Top of Data listing

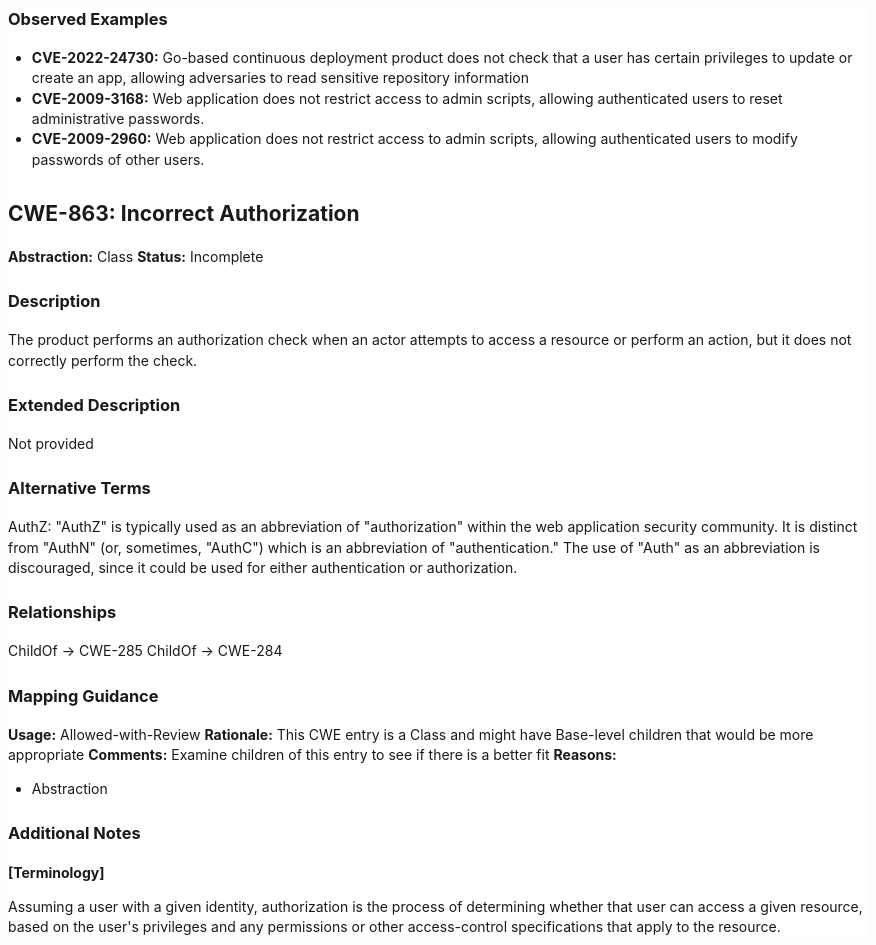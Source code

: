 

### Observed Examples
- **CVE-2022-24730:** Go-based continuous deployment product does not check that a user has certain privileges to update or create an app, allowing adversaries to read sensitive repository information
- **CVE-2009-3168:** Web application does not restrict access to admin scripts, allowing authenticated users to reset administrative passwords.
- **CVE-2009-2960:** Web application does not restrict access to admin scripts, allowing authenticated users to modify passwords of other users.




## CWE-863: Incorrect Authorization
**Abstraction:** Class
**Status:** Incomplete

### Description
The product performs an authorization check when an actor attempts to access a resource or perform an action, but it does not correctly perform the check.

### Extended Description
Not provided

### Alternative Terms
AuthZ: "AuthZ" is typically used as an abbreviation of "authorization" within the web application security community. It is distinct from "AuthN" (or, sometimes, "AuthC") which is an abbreviation of "authentication." The use of "Auth" as an abbreviation is discouraged, since it could be used for either authentication or authorization.

### Relationships
ChildOf -> CWE-285
ChildOf -> CWE-284

### Mapping Guidance
**Usage:** Allowed-with-Review
**Rationale:** This CWE entry is a Class and might have Base-level children that would be more appropriate
**Comments:** Examine children of this entry to see if there is a better fit
**Reasons:**
- Abstraction


### Additional Notes
**[Terminology]** 

Assuming a user with a given identity, authorization is the process of determining whether that user can access a given resource, based on the user's privileges and any permissions or other access-control specifications that apply to the resource.

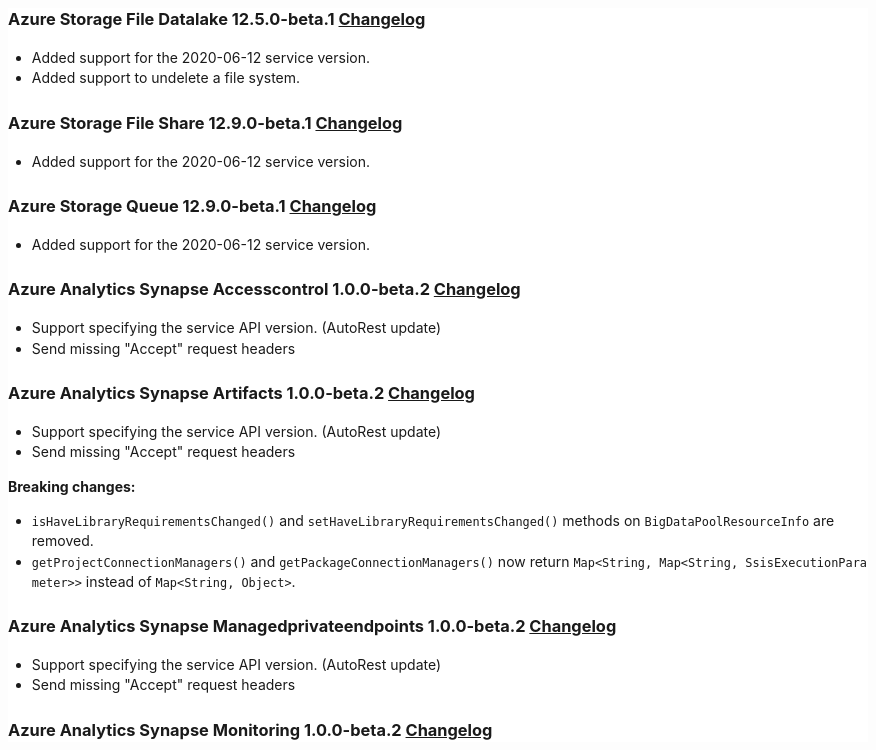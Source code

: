 ### Azure Storage File Datalake 12.5.0-beta.1 [Changelog](https://github.com/Azure/azure-sdk-for-java/blob/master/sdk/storage/azure-storage-file-datalake/CHANGELOG.md#1250-beta1-2021-02-10)
- Added support for the 2020-06-12 service version. 
- Added support to undelete a file system. 

### Azure Storage File Share 12.9.0-beta.1 [Changelog](https://github.com/Azure/azure-sdk-for-java/blob/master/sdk/storage/azure-storage-file-share/CHANGELOG.md#1290-beta1-2021-02-10)
- Added support for the 2020-06-12 service version. 

### Azure Storage Queue 12.9.0-beta.1 [Changelog](https://github.com/Azure/azure-sdk-for-java/blob/master/sdk/storage/azure-storage-queue/CHANGELOG.md#1290-beta1-2021-02-10)
- Added support for the 2020-06-12 service version. 

### Azure Analytics Synapse Accesscontrol 1.0.0-beta.2 [Changelog](https://github.com/Azure/azure-sdk-for-java/blob/master/sdk/synapse/azure-analytics-synapse-accesscontrol/CHANGELOG.md#100-beta2-2021-02-09)

- Support specifying the service API version. (AutoRest update)
- Send missing "Accept" request headers

### Azure Analytics Synapse Artifacts 1.0.0-beta.2 [Changelog](https://github.com/Azure/azure-sdk-for-java/blob/master/sdk/synapse/azure-analytics-synapse-artifacts/CHANGELOG.md#100-beta2-2021-02-09)

- Support specifying the service API version. (AutoRest update)
- Send missing "Accept" request headers

**Breaking changes:**

- `isHaveLibraryRequirementsChanged()` and `setHaveLibraryRequirementsChanged()` methods on `BigDataPoolResourceInfo` are removed.
- `getProjectConnectionManagers()` and `getPackageConnectionManagers()` now return `Map<String, Map<String, SsisExecutionParameter>>` instead of `Map<String, Object>`.

### Azure Analytics Synapse Managedprivateendpoints 1.0.0-beta.2 [Changelog](https://github.com/Azure/azure-sdk-for-java/blob/master/sdk/synapse/azure-analytics-synapse-managedprivateendpoints/CHANGELOG.md#100-beta2-2021-02-09)

- Support specifying the service API version. (AutoRest update)
- Send missing "Accept" request headers

### Azure Analytics Synapse Monitoring 1.0.0-beta.2 [Changelog](https://github.com/Azure/azure-sdk-for-java/blob/master/sdk/synapse/azure-analytics-synapse-monitoring/CHANGELOG.md#100-beta2-2021-02-09)
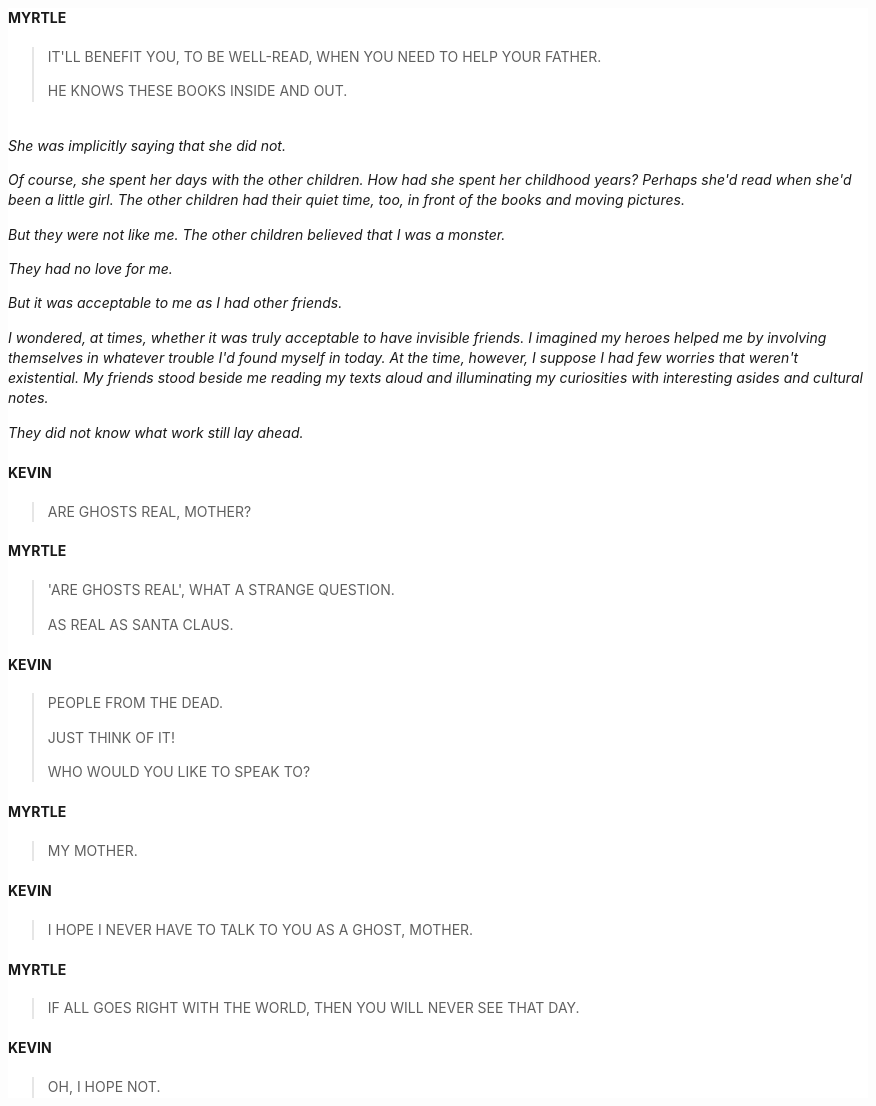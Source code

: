 #### MYRTLE

> IT'LL BENEFIT YOU, TO BE WELL-READ, WHEN YOU NEED TO HELP YOUR FATHER.
> 
> HE KNOWS THESE BOOKS INSIDE AND OUT.

<BR><I>She was implicitly saying that she did not.</i>

<i>Of course, she spent her days with the other children. How had she spent her childhood years? Perhaps she'd read when she'd been a little girl. The other children had their quiet time, too, in front of the books and moving pictures.</i>

<i>But they were not like me. The other children believed that I was a monster.</i>

<i>They had no love for me.</i>

<i>But it was acceptable to me as I had other friends.</i>

<i>I wondered, at times, whether it was truly acceptable to have invisible friends. I imagined my heroes helped me by involving themselves in whatever trouble I'd found myself in today. At the time, however, I suppose I had few worries that weren't existential. My friends stood beside me reading my texts aloud and illuminating my curiosities with interesting asides and cultural notes.</i>

<i>They did not know what work still lay ahead.</i>

#### KEVIN

> ARE GHOSTS REAL, MOTHER?

#### MYRTLE

> 'ARE GHOSTS REAL', WHAT A STRANGE QUESTION.
> 
> AS REAL AS SANTA CLAUS.

#### KEVIN 

> PEOPLE FROM THE DEAD.
> 
> JUST THINK OF IT!
> 
> WHO WOULD YOU LIKE TO SPEAK TO?

#### MYRTLE

> MY MOTHER.

#### KEVIN

> I HOPE I NEVER HAVE TO TALK TO YOU AS A GHOST, MOTHER.

#### MYRTLE

> IF ALL GOES RIGHT WITH THE WORLD, THEN YOU WILL NEVER SEE THAT DAY.

#### KEVIN

> OH, I HOPE NOT.
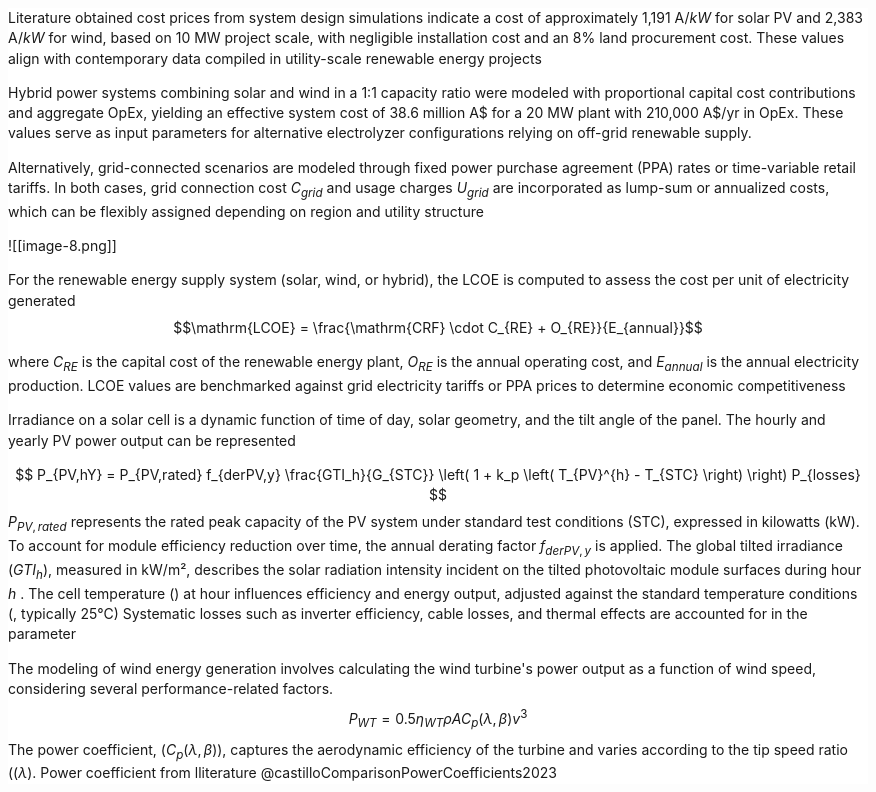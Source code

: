 

Literature obtained cost prices from system design simulations indicate a cost of approximately 1,191 A$/kW$ for solar PV and 2,383 A$/kW$ for wind, based on 10 MW project scale, with negligible installation cost and an 8% land procurement cost. These values align with contemporary data compiled in utility-scale renewable energy projects

Hybrid power systems combining solar and wind in a 1:1 capacity ratio were modeled with proportional capital cost contributions and aggregate OpEx, yielding an effective system cost of 38.6 million A$ for a 20 MW plant with 210,000 A$/yr in OpEx. These values serve as input parameters for alternative electrolyzer configurations relying on off-grid renewable supply.



Alternatively, grid-connected scenarios are modeled through fixed power purchase agreement (PPA) rates or time-variable retail tariffs. In both cases, grid connection cost $C_{grid}$ and usage charges $U_{grid}$ are incorporated as lump-sum or annualized costs, which can be flexibly assigned depending on region and utility structure


![[image-8.png]]

For the renewable energy supply system (solar, wind, or hybrid), the LCOE is computed to assess the cost per unit of electricity generated
$$\mathrm{LCOE} = \frac{\mathrm{CRF} \cdot C_{RE} + O_{RE}}{E_{annual}}$$

where $C_{RE}$ is the capital cost of the renewable energy plant,  $O_{RE}$  is the annual operating cost, and $E_{annual}$ is the annual electricity production. LCOE values are benchmarked against grid electricity tariffs or PPA prices to determine economic competitiveness


Irradiance on a solar cell is a dynamic function of time of day, solar geometry, and the tilt angle of the panel. The hourly and yearly PV power output can be represented

$$
P_{PV,hY} = P_{PV,rated} f_{derPV,y} \frac{GTI_h}{G_{STC}} \left( 1 + k_p \left( T_{PV}^{h} - T_{STC} \right) \right) P_{losses}
$$
$P_{PV,rated}$ represents the rated peak capacity of the PV system under standard test conditions (STC), expressed in kilowatts (kW). To account for module efficiency reduction over time, the annual derating factor $f_{derPV,y}$ is applied.
The global tilted irradiance (${GTI_h}$), measured in kW/m², describes the solar radiation intensity incident on the tilted photovoltaic module surfaces during hour $h$ .
The cell temperature () at hour influences efficiency and energy output, adjusted against the standard temperature conditions (, typically 25°C)
Systematic losses such as inverter efficiency, cable losses, and thermal effects are accounted for in the parameter 

The modeling of wind energy generation involves calculating the wind turbine's power output as a function of wind speed, considering several performance-related factors.
$$
P_{WT} = 0.5 \eta_{WT} \rho A C_p(\lambda, \beta) v^3
$$
The power coefficient, ($C_p(\lambda, \beta$)), captures the aerodynamic efficiency of the turbine and varies according to the tip speed ratio (($\lambda$). Power coefficient from lliterature @castilloComparisonPowerCoefficients2023 

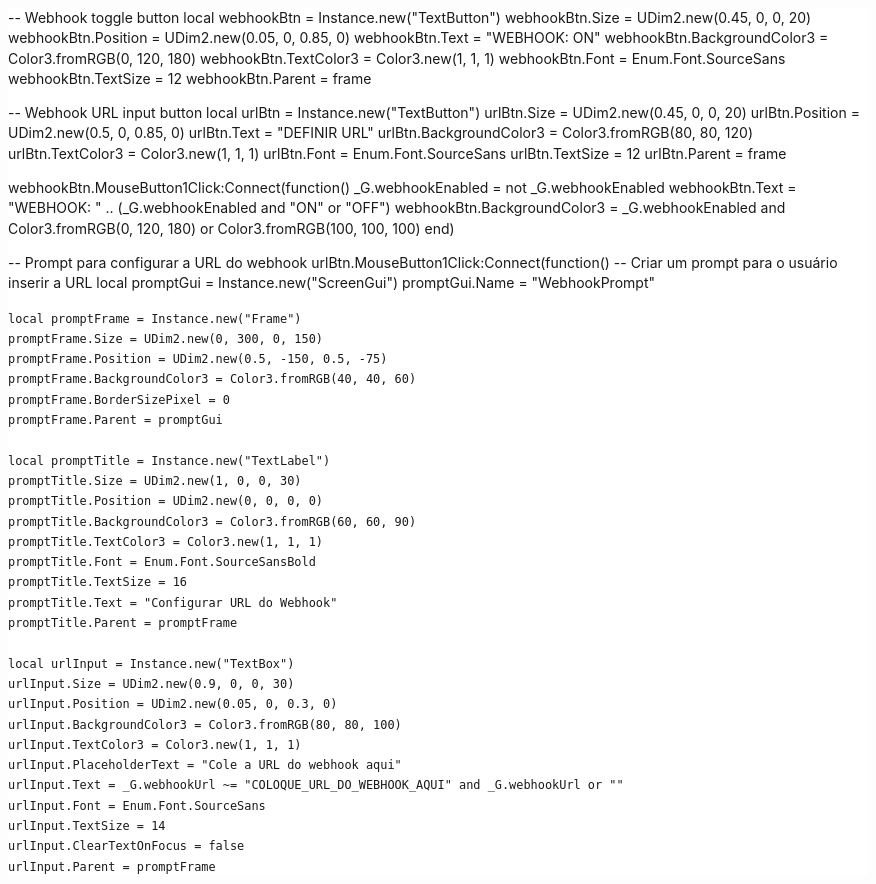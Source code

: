 -- Webhook toggle button
local webhookBtn = Instance.new("TextButton")
webhookBtn.Size = UDim2.new(0.45, 0, 0, 20)
webhookBtn.Position = UDim2.new(0.05, 0, 0.85, 0)
webhookBtn.Text = "WEBHOOK: ON"
webhookBtn.BackgroundColor3 = Color3.fromRGB(0, 120, 180)
webhookBtn.TextColor3 = Color3.new(1, 1, 1)
webhookBtn.Font = Enum.Font.SourceSans
webhookBtn.TextSize = 12
webhookBtn.Parent = frame

-- Webhook URL input button
local urlBtn = Instance.new("TextButton")
urlBtn.Size = UDim2.new(0.45, 0, 0, 20)
urlBtn.Position = UDim2.new(0.5, 0, 0.85, 0)
urlBtn.Text = "DEFINIR URL"
urlBtn.BackgroundColor3 = Color3.fromRGB(80, 80, 120)
urlBtn.TextColor3 = Color3.new(1, 1, 1)
urlBtn.Font = Enum.Font.SourceSans
urlBtn.TextSize = 12
urlBtn.Parent = frame

webhookBtn.MouseButton1Click:Connect(function()
    _G.webhookEnabled = not _G.webhookEnabled
    webhookBtn.Text = "WEBHOOK: " .. (_G.webhookEnabled and "ON" or "OFF")
    webhookBtn.BackgroundColor3 = _G.webhookEnabled and Color3.fromRGB(0, 120, 180) or Color3.fromRGB(100, 100, 100)
end)

-- Prompt para configurar a URL do webhook
urlBtn.MouseButton1Click:Connect(function()
    -- Criar um prompt para o usuário inserir a URL
    local promptGui = Instance.new("ScreenGui")
    promptGui.Name = "WebhookPrompt"
    
    local promptFrame = Instance.new("Frame")
    promptFrame.Size = UDim2.new(0, 300, 0, 150)
    promptFrame.Position = UDim2.new(0.5, -150, 0.5, -75)
    promptFrame.BackgroundColor3 = Color3.fromRGB(40, 40, 60)
    promptFrame.BorderSizePixel = 0
    promptFrame.Parent = promptGui
    
    local promptTitle = Instance.new("TextLabel")
    promptTitle.Size = UDim2.new(1, 0, 0, 30)
    promptTitle.Position = UDim2.new(0, 0, 0, 0)
    promptTitle.BackgroundColor3 = Color3.fromRGB(60, 60, 90)
    promptTitle.TextColor3 = Color3.new(1, 1, 1)
    promptTitle.Font = Enum.Font.SourceSansBold
    promptTitle.TextSize = 16
    promptTitle.Text = "Configurar URL do Webhook"
    promptTitle.Parent = promptFrame
    
    local urlInput = Instance.new("TextBox")
    urlInput.Size = UDim2.new(0.9, 0, 0, 30)
    urlInput.Position = UDim2.new(0.05, 0, 0.3, 0)
    urlInput.BackgroundColor3 = Color3.fromRGB(80, 80, 100)
    urlInput.TextColor3 = Color3.new(1, 1, 1)
    urlInput.PlaceholderText = "Cole a URL do webhook aqui"
    urlInput.Text = _G.webhookUrl ~= "COLOQUE_URL_DO_WEBHOOK_AQUI" and _G.webhookUrl or ""
    urlInput.Font = Enum.Font.SourceSans
    urlInput.TextSize = 14
    urlInput.ClearTextOnFocus = false
    urlInput.Parent = promptFrame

Bottom of Data listing

All lines from the beginning of the entries above to the line containing "authentication or authorization.", inclusive, should be printed exactly, apart from the pictures.

**Solution for this exercise:**
Source code

: 

### Observed Examples
- **CVE-2022-24730:** Go-based continuous deployment product does not check that a user has certain privileges to update or create an app, allowing adversaries to read sensitive repository information
- **CVE-2009-3168:** Web application does not restrict access to admin scripts, allowing authenticated users to reset administrative passwords.
- **CVE-2009-2960:** Web application does not restrict access to admin scripts, allowing authenticated users to modify passwords of other users.




## CWE-863: Incorrect Authorization
**Abstraction:** Class
**Status:** Incomplete

### Description
The product performs an authorization check when an actor attempts to access a resource or perform an action, but it does not correctly perform the check.

### Extended Description
Not provided

### Alternative Terms
AuthZ: "AuthZ" is typically used as an abbreviation of "authorization" within the web application security community. It is distinct from "AuthN" (or, sometimes, "AuthC") which is an abbreviation of "authentication." The use of "Auth" as an abbreviation is discouraged, since it could be used for either authentication or authorization.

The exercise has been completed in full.